EXERCISE PROMPT – Look through the entries for the string "textbf" and copy every line where it shows up.

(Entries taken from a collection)
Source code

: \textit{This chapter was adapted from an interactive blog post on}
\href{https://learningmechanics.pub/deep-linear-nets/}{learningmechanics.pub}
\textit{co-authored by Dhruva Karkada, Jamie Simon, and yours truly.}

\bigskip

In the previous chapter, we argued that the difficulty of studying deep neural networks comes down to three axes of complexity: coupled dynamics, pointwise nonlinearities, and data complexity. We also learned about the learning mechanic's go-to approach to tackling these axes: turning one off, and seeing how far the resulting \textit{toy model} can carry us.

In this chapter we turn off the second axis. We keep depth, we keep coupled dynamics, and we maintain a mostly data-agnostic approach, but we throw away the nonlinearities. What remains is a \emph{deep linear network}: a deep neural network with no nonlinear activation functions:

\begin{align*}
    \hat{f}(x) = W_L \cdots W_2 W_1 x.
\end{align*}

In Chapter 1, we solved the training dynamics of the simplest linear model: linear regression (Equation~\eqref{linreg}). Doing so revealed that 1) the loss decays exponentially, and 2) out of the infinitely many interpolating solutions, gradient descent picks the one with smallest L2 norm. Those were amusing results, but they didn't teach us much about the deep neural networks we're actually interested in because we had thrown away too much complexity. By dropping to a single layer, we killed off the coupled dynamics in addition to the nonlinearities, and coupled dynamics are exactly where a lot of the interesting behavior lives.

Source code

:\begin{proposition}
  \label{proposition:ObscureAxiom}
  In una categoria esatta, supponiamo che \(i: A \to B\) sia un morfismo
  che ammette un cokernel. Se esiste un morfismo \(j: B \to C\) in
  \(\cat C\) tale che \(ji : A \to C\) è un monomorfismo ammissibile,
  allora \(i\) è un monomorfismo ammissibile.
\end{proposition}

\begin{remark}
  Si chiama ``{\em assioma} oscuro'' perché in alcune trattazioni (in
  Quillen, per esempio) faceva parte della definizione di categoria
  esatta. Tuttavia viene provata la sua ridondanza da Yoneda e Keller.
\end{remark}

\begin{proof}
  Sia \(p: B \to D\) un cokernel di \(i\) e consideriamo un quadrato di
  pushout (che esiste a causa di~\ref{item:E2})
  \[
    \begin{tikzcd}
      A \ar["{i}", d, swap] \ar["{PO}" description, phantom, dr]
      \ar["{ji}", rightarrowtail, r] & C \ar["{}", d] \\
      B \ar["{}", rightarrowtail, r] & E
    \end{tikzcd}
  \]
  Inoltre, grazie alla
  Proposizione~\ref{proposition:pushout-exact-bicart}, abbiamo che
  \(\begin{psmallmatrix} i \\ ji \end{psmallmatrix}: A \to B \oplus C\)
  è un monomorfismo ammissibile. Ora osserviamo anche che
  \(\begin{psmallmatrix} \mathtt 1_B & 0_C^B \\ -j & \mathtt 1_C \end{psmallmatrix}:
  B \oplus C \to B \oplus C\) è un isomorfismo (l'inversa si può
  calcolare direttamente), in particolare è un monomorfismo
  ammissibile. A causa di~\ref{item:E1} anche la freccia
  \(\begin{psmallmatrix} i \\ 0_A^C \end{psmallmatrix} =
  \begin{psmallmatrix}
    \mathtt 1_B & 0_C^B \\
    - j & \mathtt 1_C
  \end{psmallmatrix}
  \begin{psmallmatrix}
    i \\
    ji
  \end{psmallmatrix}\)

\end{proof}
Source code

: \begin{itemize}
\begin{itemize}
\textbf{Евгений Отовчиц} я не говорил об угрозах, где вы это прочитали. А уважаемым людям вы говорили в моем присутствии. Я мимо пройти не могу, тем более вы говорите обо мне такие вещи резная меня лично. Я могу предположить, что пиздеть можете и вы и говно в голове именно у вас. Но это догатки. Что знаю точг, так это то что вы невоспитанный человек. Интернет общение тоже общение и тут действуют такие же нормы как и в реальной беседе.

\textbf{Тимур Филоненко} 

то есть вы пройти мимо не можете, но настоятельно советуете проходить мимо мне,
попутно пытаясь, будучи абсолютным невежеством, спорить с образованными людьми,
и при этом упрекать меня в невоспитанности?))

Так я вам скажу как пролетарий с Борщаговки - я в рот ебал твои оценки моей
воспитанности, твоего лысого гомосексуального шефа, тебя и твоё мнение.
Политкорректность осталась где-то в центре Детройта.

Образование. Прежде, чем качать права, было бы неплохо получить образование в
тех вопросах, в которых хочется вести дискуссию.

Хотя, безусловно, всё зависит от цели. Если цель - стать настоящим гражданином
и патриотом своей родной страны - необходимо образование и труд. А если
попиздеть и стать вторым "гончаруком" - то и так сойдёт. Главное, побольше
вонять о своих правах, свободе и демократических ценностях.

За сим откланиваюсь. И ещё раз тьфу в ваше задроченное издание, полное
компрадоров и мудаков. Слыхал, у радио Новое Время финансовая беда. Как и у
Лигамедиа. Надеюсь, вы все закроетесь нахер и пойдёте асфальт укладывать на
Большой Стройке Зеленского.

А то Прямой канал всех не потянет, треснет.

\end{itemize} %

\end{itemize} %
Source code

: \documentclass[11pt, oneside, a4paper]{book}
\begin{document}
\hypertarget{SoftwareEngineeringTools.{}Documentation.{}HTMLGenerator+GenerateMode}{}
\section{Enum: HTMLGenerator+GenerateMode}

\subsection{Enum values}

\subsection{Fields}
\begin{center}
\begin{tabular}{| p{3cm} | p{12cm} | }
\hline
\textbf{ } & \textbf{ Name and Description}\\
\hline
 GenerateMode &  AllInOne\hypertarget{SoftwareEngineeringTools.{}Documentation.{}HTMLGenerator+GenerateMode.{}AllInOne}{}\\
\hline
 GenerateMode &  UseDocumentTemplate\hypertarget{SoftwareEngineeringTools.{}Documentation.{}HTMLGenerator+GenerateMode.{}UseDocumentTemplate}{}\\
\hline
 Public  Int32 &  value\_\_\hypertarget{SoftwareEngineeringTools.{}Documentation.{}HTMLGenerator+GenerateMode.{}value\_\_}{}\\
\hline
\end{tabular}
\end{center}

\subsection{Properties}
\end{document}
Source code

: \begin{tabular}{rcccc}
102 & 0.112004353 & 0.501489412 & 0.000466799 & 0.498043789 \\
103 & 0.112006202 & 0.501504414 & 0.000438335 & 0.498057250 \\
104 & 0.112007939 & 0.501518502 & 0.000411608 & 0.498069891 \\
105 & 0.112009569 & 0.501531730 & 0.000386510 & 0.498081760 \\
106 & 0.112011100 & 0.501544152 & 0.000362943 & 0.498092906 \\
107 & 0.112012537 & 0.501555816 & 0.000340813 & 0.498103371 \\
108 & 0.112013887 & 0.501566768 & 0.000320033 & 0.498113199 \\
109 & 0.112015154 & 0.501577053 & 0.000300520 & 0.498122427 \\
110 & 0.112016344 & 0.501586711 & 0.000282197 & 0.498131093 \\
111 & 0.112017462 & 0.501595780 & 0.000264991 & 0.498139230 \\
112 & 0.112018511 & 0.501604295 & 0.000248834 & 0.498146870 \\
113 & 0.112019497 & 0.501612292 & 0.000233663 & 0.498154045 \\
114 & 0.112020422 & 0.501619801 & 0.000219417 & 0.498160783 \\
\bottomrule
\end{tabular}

SOLUTION FOR THIS TASK –
\textbf{Евгений Отовчиц} я не говорил об угрозах, где вы это прочитали. А уважаемым людям вы говорили в моем присутствии. Я мимо пройти не могу, тем более вы говорите обо мне такие вещи резная меня лично. Я могу предположить, что пиздеть можете и вы и говно в голове именно у вас. Но это догатки. Что знаю точг, так это то что вы невоспитанный человек. Интернет общение тоже общение и тут действуют такие же нормы как и в реальной беседе.
\textbf{Тимур Филоненко} 
\textbf{ } & \textbf{ Name and Description}\\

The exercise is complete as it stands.